I am made up of a multiplicity of anonymous particles, and have no absolute boundaries. I am a swarm. "Scraps? Did you call me Scraps? Is that my name?"
[SELF SWARM]


You could say that all bodies are written bodies, all lives pieces of writing.

[ALL WRITTEN]

 


I am like you in most ways. My introductory paragraph comes at the beginning and I have a good head on my shoulders. I have muscle, fat and a skeleton that keeps me from collapsing into suet. But my real skeleton is made of scars: a web that traverses me in three-dimensions. What holds me together is what marks my dispersal. I am most myself in the gaps between my parts, though if they sailed away in all directions in a grisly regatta there would be nothing left here in my place. [DISPERSED]

 


The comparison between a literary composition and the fitting together of the human body from various members stemmed from ancient rhetoric. Membrum or "limb" also signified "clause." The re-establishment of the connection between painting and writing in Neoclassical pedagogy focused again on Quintilian's dictum that the artist must put together an integrated corpus from detachable elements, smoothly flowing from one section to another. Dandre-Bardon taught that "thoughts are the limbs of a composition and must be distributed over the canvas with a just economy." This basically phraseological skill--gliding from corporeal syllables to sentences--averted the creation of tortuous somatic monsters whose parts did not belong. Analogously, Joseph Addison (1672-1719) disparaged as the creations of false wit the use of obsolete words or barbarisms, rusticities, absurd spellings, complicated dialects, and the outlandish construction of poems made up of concrete objects.
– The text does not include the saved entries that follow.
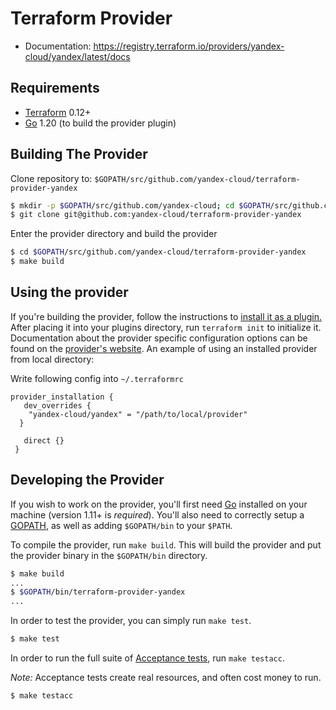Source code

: Terraform Provider
==================

- Documentation: https://registry.terraform.io/providers/yandex-cloud/yandex/latest/docs

Requirements
------------

- [Terraform](https://www.terraform.io/downloads.html) 0.12+
- [Go](https://golang.org/doc/install) 1.20 (to build the provider plugin)

Building The Provider
---------------------

Clone repository to: `$GOPATH/src/github.com/yandex-cloud/terraform-provider-yandex`

```sh
$ mkdir -p $GOPATH/src/github.com/yandex-cloud; cd $GOPATH/src/github.com/yandex-cloud
$ git clone git@github.com:yandex-cloud/terraform-provider-yandex
```

Enter the provider directory and build the provider

```sh
$ cd $GOPATH/src/github.com/yandex-cloud/terraform-provider-yandex
$ make build
```

Using the provider
----------------------
If you're building the provider, follow the instructions to [install it as a plugin.](https://www.terraform.io/docs/plugins/basics.html#installing-plugins) After placing it into your plugins directory,  run `terraform init` to initialize it. Documentation about the provider specific configuration options can be found on the [provider's website](https://registry.terraform.io/providers/yandex-cloud/yandex/latest/docs).
An example of using an installed provider from local directory:

Write following config into  `~/.terraformrc`
```
provider_installation {
   dev_overrides {
    "yandex-cloud/yandex" = "/path/to/local/provider"
  }

   direct {}
 }
```

Developing the Provider
---------------------------

If you wish to work on the provider, you'll first need [Go](http://www.golang.org) installed on your machine (version 1.11+ is *required*). You'll also need to correctly setup a [GOPATH](http://golang.org/doc/code.html#GOPATH), as well as adding `$GOPATH/bin` to your `$PATH`.

To compile the provider, run `make build`. This will build the provider and put the provider binary in the `$GOPATH/bin` directory.

```sh
$ make build
...
$ $GOPATH/bin/terraform-provider-yandex
...
```

In order to test the provider, you can simply run `make test`.

```sh
$ make test
```

In order to run the full suite of [Acceptance tests](https://www.terraform.io/docs/extend/testing/acceptance-tests/index.html), run `make testacc`.

*Note:* Acceptance tests create real resources, and often cost money to run.

```sh
$ make testacc
```
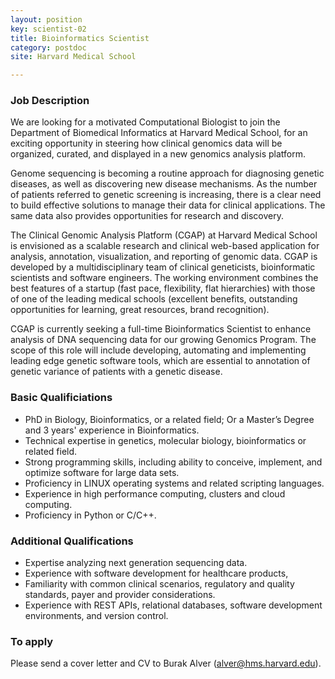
 ```yaml
---
layout: position
key: scientist-02
title: Bioinformatics Scientist
category: postdoc
site: Harvard Medical School

---
```


### Job Description

We are looking for a motivated Computational Biologist to join the Department of Biomedical Informatics at Harvard Medical School, for an exciting opportunity in steering how clinical genomics data will be organized, curated, and displayed in a new genomics analysis platform.

Genome sequencing is becoming a routine approach for diagnosing genetic diseases, as well as discovering new disease mechanisms. As the number of patients referred to genetic screening is increasing, there is a clear need to build effective solutions to manage their data for clinical applications. The same data also provides opportunities for research and discovery. 

The Clinical Genomic Analysis Platform (CGAP) at Harvard Medical School is envisioned as a scalable research and clinical web-based application for analysis, annotation, visualization, and reporting of genomic data. CGAP is developed by a multidisciplinary team of clinical geneticists, bioinformatic scientists and software engineers. The working environment combines the best features of a startup (fast pace, flexibility, flat hierarchies) with those of one of the leading medical schools (excellent benefits, outstanding opportunities for learning, great resources, brand recognition).

CGAP is currently seeking a full-time Bioinformatics Scientist to enhance analysis of DNA sequencing data for our growing Genomics Program. The scope of this role will include developing, automating and implementing leading edge genetic software tools, which are essential to annotation of genetic variance of patients with a genetic disease.


### Basic Qualificiations
- PhD in Biology, Bioinformatics, or a related field; Or a Master’s Degree and 3 years' experience in Bioinformatics.
- Technical expertise in genetics, molecular biology, bioinformatics or related field.
- Strong programming skills, including ability to conceive, implement, and optimize software for large data sets.
- Proficiency in LINUX operating systems and related scripting languages.
- Experience in high performance computing, clusters and cloud computing.
- Proficiency in Python or C/C++.

### Additional Qualifications
- Expertise analyzing next generation sequencing data.
- Experience with software development for healthcare products,
- Familiarity with common clinical scenarios, regulatory and quality standards, payer and provider considerations.
- Experience with REST APIs, relational databases, software development environments, and version control.

### To apply
Please send a cover letter and CV to Burak Alver ([alver@hms.harvard.edu](mailto:alver@hms.harvard.edu)).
The essay on "True and False Wit" took to task "tricks in writing" and decadent signs of "Monkish" taste. These were evinced in the visual turning of one set of terms into another and resembled "the Anagram of a Man." The limbs of syntax were distorted and set in foreign places where they did not rightfully occur.

TYPOGRAPHICAL

 

 

(…) It is a potential line, an indication of the way out of two dimensions (fold along dotted line): In three dimensions what is separate can be brought together without ripping apart what is already joined, the two sides of a page flow moebiusly into one another. Pages become tunnels or towers, hats or airplanes, cranes, frogs, balloons, or nested boxes. Because it is a potential line, it folds/unfolds the imagination in one move. It suggests action (fold here), a chance at change, yet it acknowledges the viewer's freedom to do nothing but imagine. It is paradoxical: more innocent than the solid line (above which rises, on a sewing pattern, half a pair of scissors, oddly askew), it can be coerced into fiercer uses than the pacifist fold: on the photograph of a cow, the classic cuts are sketched out in dotted lines. The cow doesn't know it yet, but it is an assemblage of dinners. A dotted line demonstrates: even what is discontinuous and in pieces can blaze a trail.